Tensors and Operations
Grilly uses plain numpy arrays as its core data format. No custom tensor class needed for most work.
The Data Format
Unlike PyTorch's torch.Tensor, grilly operates directly on numpy float32 arrays. Every layer accepts and returns numpy arrays. The framework also provides PyTorch-style factory functions for convenience:
import grilly
import numpy as np
# 1D tensor (vector)
x = grilly.tensor([1.0, 2.0, 3.0])
print("1D:", x, x.dtype)
# 2D tensor (matrix)
m = grilly.tensor([[1, 2], [3, 4]])
print("2D:", m)
# Factory functions
z = grilly.zeros(2, 3) # shape (2, 3), all zeros
o = grilly.ones(2, 3) # shape (2, 3), all ones
r = grilly.randn(2, 3) # shape (2, 3), random normal
print("Zeros:", z)
print("Ones:", o)
print("Random:", r)
1D: [1. 2. 3.] float32 2D: [[1. 2.] [3. 4.]] Zeros: [[0. 0. 0.] [0. 0. 0.]] Ones: [[1. 1. 1.] [1. 1. 1.]] Random: [[-0.4532 1.2041 0.0893] [ 0.7612 -0.3287 1.5140]]
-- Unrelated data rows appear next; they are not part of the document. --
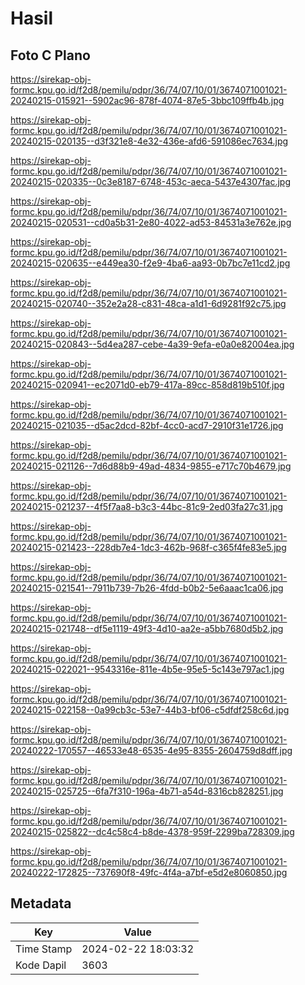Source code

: # Hasil

## Foto C Plano

https://sirekap-obj-formc.kpu.go.id/f2d8/pemilu/pdpr/36/74/07/10/01/3674071001021-20240215-015921--5902ac96-878f-4074-87e5-3bbc109ffb4b.jpg

https://sirekap-obj-formc.kpu.go.id/f2d8/pemilu/pdpr/36/74/07/10/01/3674071001021-20240215-020135--d3f321e8-4e32-436e-afd6-591086ec7634.jpg

https://sirekap-obj-formc.kpu.go.id/f2d8/pemilu/pdpr/36/74/07/10/01/3674071001021-20240215-020335--0c3e8187-6748-453c-aeca-5437e4307fac.jpg

https://sirekap-obj-formc.kpu.go.id/f2d8/pemilu/pdpr/36/74/07/10/01/3674071001021-20240215-020531--cd0a5b31-2e80-4022-ad53-84531a3e762e.jpg

https://sirekap-obj-formc.kpu.go.id/f2d8/pemilu/pdpr/36/74/07/10/01/3674071001021-20240215-020635--e449ea30-f2e9-4ba6-aa93-0b7bc7e11cd2.jpg

https://sirekap-obj-formc.kpu.go.id/f2d8/pemilu/pdpr/36/74/07/10/01/3674071001021-20240215-020740--352e2a28-c831-48ca-a1d1-6d9281f92c75.jpg

https://sirekap-obj-formc.kpu.go.id/f2d8/pemilu/pdpr/36/74/07/10/01/3674071001021-20240215-020843--5d4ea287-cebe-4a39-9efa-e0a0e82004ea.jpg

https://sirekap-obj-formc.kpu.go.id/f2d8/pemilu/pdpr/36/74/07/10/01/3674071001021-20240215-020941--ec2071d0-eb79-417a-89cc-858d819b510f.jpg

https://sirekap-obj-formc.kpu.go.id/f2d8/pemilu/pdpr/36/74/07/10/01/3674071001021-20240215-021035--d5ac2dcd-82bf-4cc0-acd7-2910f31e1726.jpg

https://sirekap-obj-formc.kpu.go.id/f2d8/pemilu/pdpr/36/74/07/10/01/3674071001021-20240215-021126--7d6d88b9-49ad-4834-9855-e717c70b4679.jpg

https://sirekap-obj-formc.kpu.go.id/f2d8/pemilu/pdpr/36/74/07/10/01/3674071001021-20240215-021237--4f5f7aa8-b3c3-44bc-81c9-2ed03fa27c31.jpg

https://sirekap-obj-formc.kpu.go.id/f2d8/pemilu/pdpr/36/74/07/10/01/3674071001021-20240215-021423--228db7e4-1dc3-462b-968f-c365f4fe83e5.jpg

https://sirekap-obj-formc.kpu.go.id/f2d8/pemilu/pdpr/36/74/07/10/01/3674071001021-20240215-021541--7911b739-7b26-4fdd-b0b2-5e6aaac1ca06.jpg

https://sirekap-obj-formc.kpu.go.id/f2d8/pemilu/pdpr/36/74/07/10/01/3674071001021-20240215-021748--df5e1119-49f3-4d10-aa2e-a5bb7680d5b2.jpg

https://sirekap-obj-formc.kpu.go.id/f2d8/pemilu/pdpr/36/74/07/10/01/3674071001021-20240215-022021--9543316e-811e-4b5e-95e5-5c143e797ac1.jpg

https://sirekap-obj-formc.kpu.go.id/f2d8/pemilu/pdpr/36/74/07/10/01/3674071001021-20240215-022158--0a99cb3c-53e7-44b3-bf06-c5dfdf258c6d.jpg

https://sirekap-obj-formc.kpu.go.id/f2d8/pemilu/pdpr/36/74/07/10/01/3674071001021-20240222-170557--46533e48-6535-4e95-8355-2604759d8dff.jpg

https://sirekap-obj-formc.kpu.go.id/f2d8/pemilu/pdpr/36/74/07/10/01/3674071001021-20240215-025725--6fa7f310-196a-4b71-a54d-8316cb828251.jpg

https://sirekap-obj-formc.kpu.go.id/f2d8/pemilu/pdpr/36/74/07/10/01/3674071001021-20240215-025822--dc4c58c4-b8de-4378-959f-2299ba728309.jpg

https://sirekap-obj-formc.kpu.go.id/f2d8/pemilu/pdpr/36/74/07/10/01/3674071001021-20240222-172825--737690f8-49fc-4f4a-a7bf-e5d2e8060850.jpg


## Metadata

| Key        | Value               |
| ---------- | ------------------- |
| Time Stamp | 2024-02-22 18:03:32 |
| Kode Dapil | 3603                |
np.ndarray with dtype=float32. There is no .cuda() or .to(device) call needed for basic operations — data is always numpy until you opt into GPU mode with VulkanTensor.
Indexing and Slicing
Since grilly tensors are numpy arrays, you get full numpy indexing, slicing, and fancy indexing for free:
import numpy as np
tensor = np.array([[1, 2], [3, 4], [5, 6]], dtype=np.float32)
# Single element
element = tensor[1, 0]
print(f"Element [1,0]: {element}")
# Slicing: first two rows
sliced = tensor[:2, :]
print(f"First two rows:\n{sliced}")
# Boolean mask
mask = tensor > 3
print(f"Elements > 3: {tensor[mask]}")
# Fancy indexing
rows = np.array([0, 2])
print(f"Rows 0 and 2:\n{tensor[rows]}")
Element [1,0]: 3.0 First two rows: [[1. 2.] [3. 4.]] Elements > 3: [4. 5. 6.] Rows 0 and 2: [[1. 2.] [5. 6.]]
Reshaping
Reshape arrays without copying data. This is essential for adapting tensor dimensions between layers:
tensor = np.array([[1, 2], [3, 4], [5, 6]], dtype=np.float32)
# Reshape (3, 2) -> (2, 3)
reshaped = tensor.reshape(2, 3)
print(f"Reshaped (2x3):\n{reshaped}")
# Flatten to 1D
flat = tensor.flatten()
print(f"Flat: {flat}")
# Transpose
t = tensor.T
print(f"Transposed (2x3):\n{t}")
# Add/remove dimensions
expanded = np.expand_dims(tensor, axis=0) # (1, 3, 2)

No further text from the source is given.